Will LPG supplies last?
Virtually all LPG used in Australia is produced here. Substantial quantities of LPG are exported as surplus to our requirements. Known reserves of gas are far greater than those of crude oil from which petrol is derived. So LPG should remain readily available well into the future.
Where is auto LPG available?
LPG can be obtained from more than 3500 retail outlets around Australia. In some country regions you may need to plan your refuelling stops in advance.
Detailed locations can be found on the Australian LP Gas Association website and on many fuel company websites. Major LPG suppliers and their service stations may also have printed lists available.
Is LPG safe in a road accident?
All use of LPG in vehicles is controlled by State Government Regulations and national codes.
In Queensland mechanics must possess an additional licence (which also requires further training) to allow them to install and repair LPG components. All LPG fuel system components meet rigid criteria set down by Standards Association Australia before they may be fitted to a vehicle. There is substantial practical evidence to confirm that LPG-fuelled vehicles are equally as safe as those with other fuel systems.
What are the advantages of using LPG?
The major advantage in using LPG is the potential for cost saving – it can be up to 50% cheaper than petrol, litre for litre.
Other advantages are reduced exhaust emissions, longer engine life and in some cases better performance.
Are there any disadvantages?
Yes, there are a few disadvantages to consider. The cost of conversion is probably the major point. Expect to pay up to $3000 depending on the application. Also, in some cases, the installation of the gas tank in the car’s boot may take up considerable space. LPG is also not as widely available as petrol.
What effect does LPG have on economy and power?
Because LPG does not contain the same amount of energy as petrol, both fuel consumption and power will suffer. However, later model vehicles are generally less affected.
Up to 30% increase in fuel consumption may be expected but this is offset by the lower cost per litre of LPG.
What does an LPG conversion involve?
The conversion itself does not alter the car much: new equipment is added but very little of the existing equipment is changed or removed. All conversions will, however, include a dedicated gas fill point.
During most conversions:
  1. A steel LPG storage tank is installed, usually in the boot but it can go under the floor in vehicles with enough clearance (e.g.; four wheel drives). This tank must be fitted with an automatic fill limiter (AFL) which ensures you cannot fill your tank past the safe fill limit of 80%. This is necessary as LPG requires room to expand with temperature changes.
  2. A converter/regulator is added.
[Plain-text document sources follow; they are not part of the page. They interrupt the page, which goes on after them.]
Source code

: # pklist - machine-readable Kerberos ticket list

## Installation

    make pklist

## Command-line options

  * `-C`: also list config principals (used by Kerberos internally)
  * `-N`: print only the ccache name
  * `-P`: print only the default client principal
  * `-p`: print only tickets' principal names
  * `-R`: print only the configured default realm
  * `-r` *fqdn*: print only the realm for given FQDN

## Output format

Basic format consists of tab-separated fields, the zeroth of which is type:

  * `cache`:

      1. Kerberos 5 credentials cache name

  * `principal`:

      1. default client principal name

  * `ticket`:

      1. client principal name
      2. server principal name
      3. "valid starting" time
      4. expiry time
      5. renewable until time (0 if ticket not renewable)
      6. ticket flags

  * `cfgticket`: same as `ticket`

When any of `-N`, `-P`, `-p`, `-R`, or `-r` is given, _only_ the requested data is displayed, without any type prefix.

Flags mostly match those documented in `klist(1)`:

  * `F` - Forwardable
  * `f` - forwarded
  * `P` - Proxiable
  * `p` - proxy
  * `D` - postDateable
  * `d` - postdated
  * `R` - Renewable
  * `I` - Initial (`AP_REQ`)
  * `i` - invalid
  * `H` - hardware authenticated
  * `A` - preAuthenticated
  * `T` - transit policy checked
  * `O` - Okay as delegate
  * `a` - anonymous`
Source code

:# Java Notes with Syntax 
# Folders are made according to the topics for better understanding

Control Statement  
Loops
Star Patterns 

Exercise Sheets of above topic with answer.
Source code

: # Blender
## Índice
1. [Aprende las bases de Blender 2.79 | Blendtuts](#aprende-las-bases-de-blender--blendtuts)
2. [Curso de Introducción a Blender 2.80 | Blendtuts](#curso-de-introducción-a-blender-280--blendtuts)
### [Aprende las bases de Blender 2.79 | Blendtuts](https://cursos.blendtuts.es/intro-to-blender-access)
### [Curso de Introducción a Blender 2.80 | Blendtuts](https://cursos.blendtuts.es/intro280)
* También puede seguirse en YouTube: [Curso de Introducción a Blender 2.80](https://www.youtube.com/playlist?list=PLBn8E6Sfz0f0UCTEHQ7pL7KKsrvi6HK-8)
This converts the liquid gas into a gaseous vapour, as well as regulating the process.
  3. A special air/fuel mixer is installed to ensure the correct amounts of LPG and air are mixed together during combustion.
  4. A fuel lock is fitted that lets fuel flow when the engine is running but shuts off the fuel supply as soon as the ignition is turned off.
  5. If the vehicle is post-1986 (i.e. built to run on unleaded petrol), it must be fitted with an LPG Fuel Control Processor.
What does dual-fuel mean?
Dual-fuel means the vehicle can operate on either one of two fuels, usually petrol or LPG.
Should I choose LPG only or dual-fuel?
It costs no more to have your car converted to dual-fuel than it does have it converted to LPG only. So if it’s possible, it makes sense to go dual-fuel and give yourself the added flexibility of being able to use two types of fuel.

Post – 1986 vehicles (i.e. those built to run on unleaded petrol) present no problems. With these vehicles, the engine tuning is the same whether it’s running on LPG or unleaded petrol.
Do engines with E.F.I systems operate efficiently on LPG?
Yes, but only provided the equipment to be used is selected carefully. Ensure that it is designed, intended and can be tuned for the particular vehicle. Most, but certainly not all EFI systems, can be converted effectively to either “Dual-Fuel” or “Gas Only”. There are many technical factors which should influence the final decision on type of conversion.
Is much of the vehicle manufacturer’s equipment altered?
No, especially not where the conversion is to “Dual-Fuel”. With the new breed of engine management systems the vehicle emission controls, sensors, catalytic converter and computer modules must continue to function correctly. The new gas control system may need to be interfaced with the existing engine control electronics.
Vehicles must continue to comply with relevant Australian Design Rules and installation must meet Australian Standards.
Some makers, like Ford, Holden, Toyota and Mitsubishi offer factory fitted or approved LPG systems.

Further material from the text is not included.